ATİK- KSK |03-10-2013 |“Bir gün ölürsem eğer Yılmaz Güney’i göresim gelmiştir” diyen sinema ve tiyatro oyuncusu, yapımcı ve senarist, usta sanatçı Tuncel Kurtiz’i 77 yaşında 27 Eylül 2013 sabahı güneşe uğurladık. Eylül ayının o hazin sarı rengine bürünerek giden ustanın Yılmaz Güney’le aynı ayda bize veda etmesinin büyük yokluğunu hep derinden hissedeceğiz. Ancak bu iki büyük ustanın yaşamları boyunca kavga siperlerimizde yer almış olmaları bize her zaman onur verecektir.

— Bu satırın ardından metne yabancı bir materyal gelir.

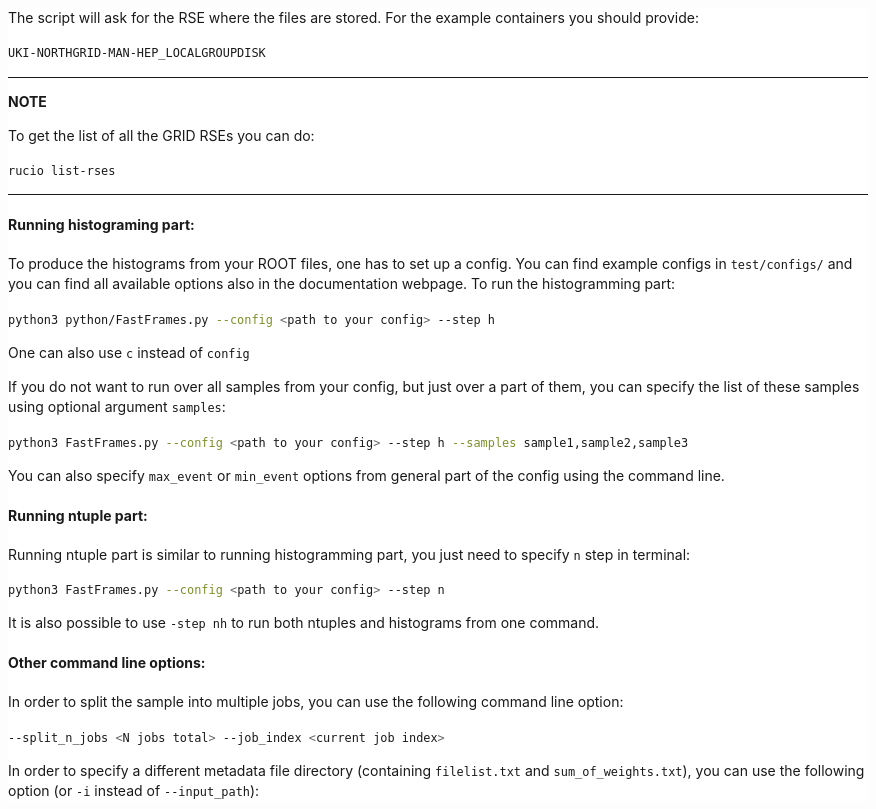 The script will ask for the RSE where the files are stored. For the example containers you should provide:

```
UKI-NORTHGRID-MAN-HEP_LOCALGROUPDISK
```

---
**NOTE**

To get the list of all the GRID RSEs you can do:

```
rucio list-rses
```

---

#### Running histograming part:

To produce the histograms from your ROOT files, one has to set up a config. You can find example configs in ```test/configs/``` and you can find all available options also in the documentation webpage.
To run the histogramming part:

```bash
python3 python/FastFrames.py --config <path to your config> --step h
```

One can also use ```c``` instead of ```config```

If you do not want to run over all samples from your config, but just over a part of them, you can specify the list of these samples using optional argument ```samples```:

```bash
python3 FastFrames.py --config <path to your config> --step h --samples sample1,sample2,sample3
```

You can also specify ```max_event``` or ```min_event``` options from general part of the config using the command line.

#### Running ntuple part:

Running ntuple part is similar to running histogramming part, you just need to specify ```n``` step in terminal:

```bash
python3 FastFrames.py --config <path to your config> --step n
```

It is also possible to use ```-step nh``` to run both ntuples and histograms from one command.

#### Other command line options:

In order to split the sample into multiple jobs, you can use the following command line option:

```bash
--split_n_jobs <N jobs total> --job_index <current job index>
```

In order to specify a different metadata file directory (containing `filelist.txt` and `sum_of_weights.txt`), you can use the following option (or `-i` instead of `--input_path`):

Tuncel Kurtiz 1 Şubat 1936, İzmit doğumludur. Babası Selanikli, annesi ise Boşnaktı. Üniversitede kısa bir süre hukuk fakültesinde, daha sonra ise filoloji, felsefe, psikoloji ve sanat tarihi bölümlerinde okudu; ancak hiçbirinden mezun olmadı. Devrimci düşüncelere ise bu zamanlarda tanışmıştır. Usta sanatçı ilk kez 1959 yılında Dormen Tiyatrosu’nda oyunculuğa başlamıştır. Tuncel Kurtiz sinemaya üniversite yıllarında tanıştığı Yılmaz Güney’in teşvikiyle girdi. Yılmaz Güney’in “Sürü”, “Umut” ve “Duvar” gibi unutulmaz filmlerinin de aralarında yer aldığı 50’den fazla filmde rol aldı. Yeşilçam’ın altın dönemini yaşadığı 60′lı yıllarda peş peşe onlarca filmde oynayan Kurtiz, 70′li yıllarda, sosyal içerikli filmlerde rol aldı.

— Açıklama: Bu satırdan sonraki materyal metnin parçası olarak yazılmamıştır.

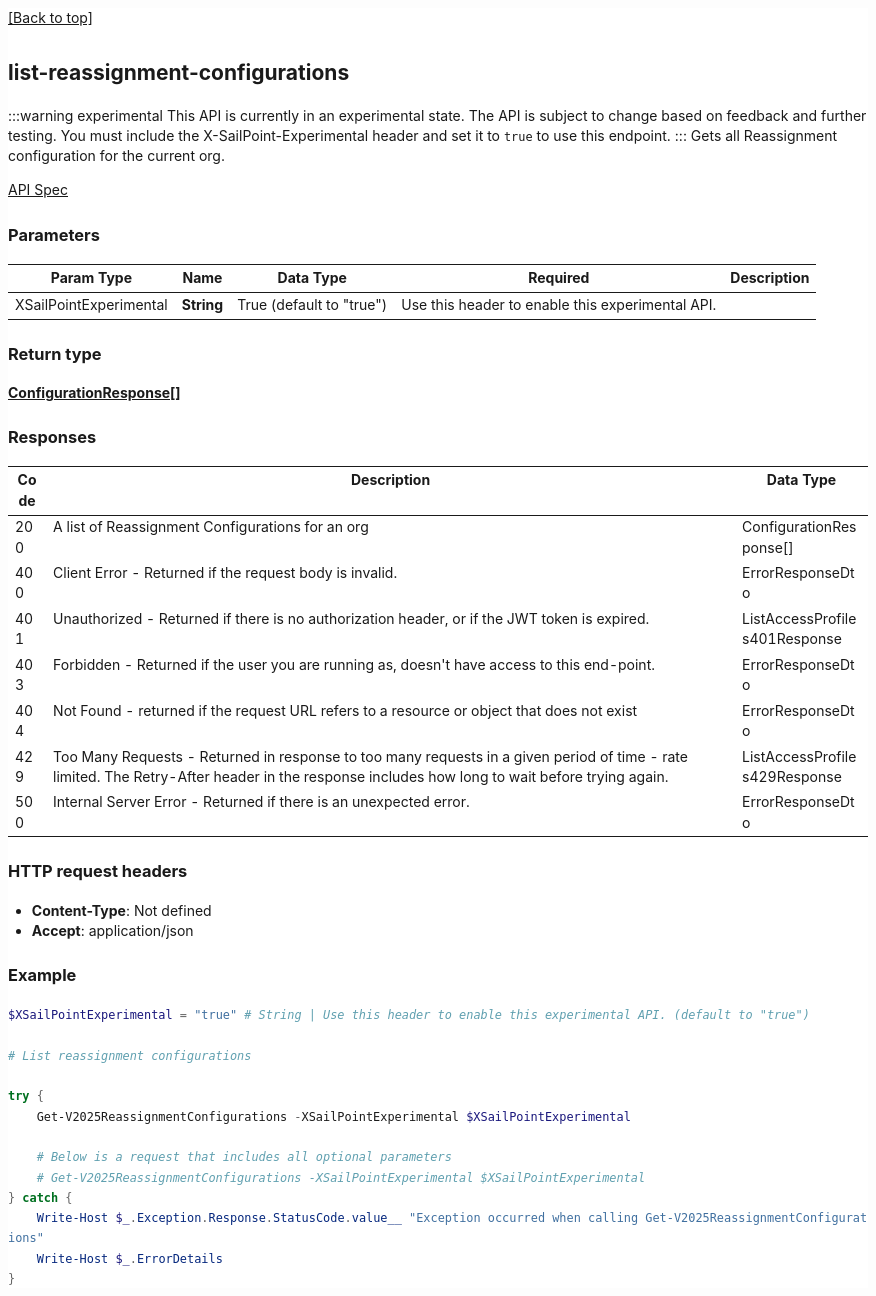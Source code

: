 [[Back to top]](#)

## list-reassignment-configurations

:::warning experimental This API is currently in an experimental state. The API is subject to change based on feedback and further testing. You must include the X-SailPoint-Experimental header and set it to `true` to use this endpoint. ::: Gets all Reassignment configuration for the current org.

[API Spec](https://developer.sailpoint.com/docs/api/v2025/list-reassignment-configurations)

### Parameters

| Param Type | Name | Data Type | Required | Description |
| --- | --- | --- | --- | --- |
| XSailPointExperimental | **String** | True (default to "true") | Use this header to enable this experimental API. |

### Return type

[**ConfigurationResponse[]**](../models/configuration-response)

### Responses

| Code | Description | Data Type |
| --- | --- | --- |
| 200 | A list of Reassignment Configurations for an org | ConfigurationResponse[] |
| 400 | Client Error - Returned if the request body is invalid. | ErrorResponseDto |
| 401 | Unauthorized - Returned if there is no authorization header, or if the JWT token is expired. | ListAccessProfiles401Response |
| 403 | Forbidden - Returned if the user you are running as, doesn&#39;t have access to this end-point. | ErrorResponseDto |
| 404 | Not Found - returned if the request URL refers to a resource or object that does not exist | ErrorResponseDto |
| 429 | Too Many Requests - Returned in response to too many requests in a given period of time - rate limited. The Retry-After header in the response includes how long to wait before trying again. | ListAccessProfiles429Response |
| 500 | Internal Server Error - Returned if there is an unexpected error. | ErrorResponseDto |

### HTTP request headers

- **Content-Type**: Not defined
- **Accept**: application/json

### Example

```powershell
$XSailPointExperimental = "true" # String | Use this header to enable this experimental API. (default to "true")

# List reassignment configurations

try {
    Get-V2025ReassignmentConfigurations -XSailPointExperimental $XSailPointExperimental

    # Below is a request that includes all optional parameters
    # Get-V2025ReassignmentConfigurations -XSailPointExperimental $XSailPointExperimental
} catch {
    Write-Host $_.Exception.Response.StatusCode.value__ "Exception occurred when calling Get-V2025ReassignmentConfigurations"
    Write-Host $_.ErrorDetails
}
```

YILMAZ GÜNEY’İN YOL ARKADAŞIYDI
“Komünizmden başka yol var mı?” diyen Tuncel Kurtiz yakın dostu Yılmaz Güney ile hep yan yanaydı. Orhan Kemal’in eserinden senaryolaştırdığı ve yapımcısı olduğu “Bereketli Topraklar Üzerinde” filmi yasak nedeniyle kaçırıldığı yurtdışından 28 yıl sonra getirilip gösterime girebildi. 50 yılı aşkın icrasında, devrimci sanata önemli katkılar sunmuştur. Özellikle Yılmaz Güney’in filmlerinin çekilmesi ve yasaklara rağmen uluslar arası alanda geniş kitlelerle buluşması noktasında önemli katkıları olmuştur. Sanat yaşamında Yılmaz Güney ile beraber oynadığı “Umut” filmi, Türkiye sinemasında bir dönüm noktası olarak kabul edilir. 12 Eylül 1980 darbesi sonrasında Yılmaz Güney’in ölümüyle memleketine küsüp yurtdışında yaşamaya başladı. İsveç, Almanya ve özellikle Hollywood’da tiyatro kariyerini başarıyla sürdüren, yabancı tiyatro ve sinema projelerinde yer alan sanatçı, Türkiye’ye 1990’larda tekrar dönerek birçok yapımda rol aldı… Birçok ulusal ve uluslararası ödülünün yanı sıra, Ekim 2011’de 48. Altın Portakal Film Festivali’nde Yaşam Boyu Onur Ödülü aldı. Ödülü aldığı sırada yaptığı bir konuşmada „12 Eylül. Acı günler, acılı günler… Daha dün Erdal Eren’in belgeselini izledim. Asılan, işkence gören binlerce insanın acısı hala yüreğimizdedir. Bu ödül benim değildir. Onlarındır“ diyerek sanatsal duruşunda ezilenlerin ve emekçilerin yanında olduğunu bir kez daha göstermiştir. Değerli sanatçı “hala insana en çok yakıştığı için kendime komünistim diyorum” diyerek, bizlere sayısız eserler bırakarak veda ederken, sanatsal duruşuyla her daim anılacak ve yaşayacaktır. Usta sanatçı Tuncel Kurtiz’i sanatsal çalışmalarımızda ve demokrasi mücadelemizde yaşayacaktır.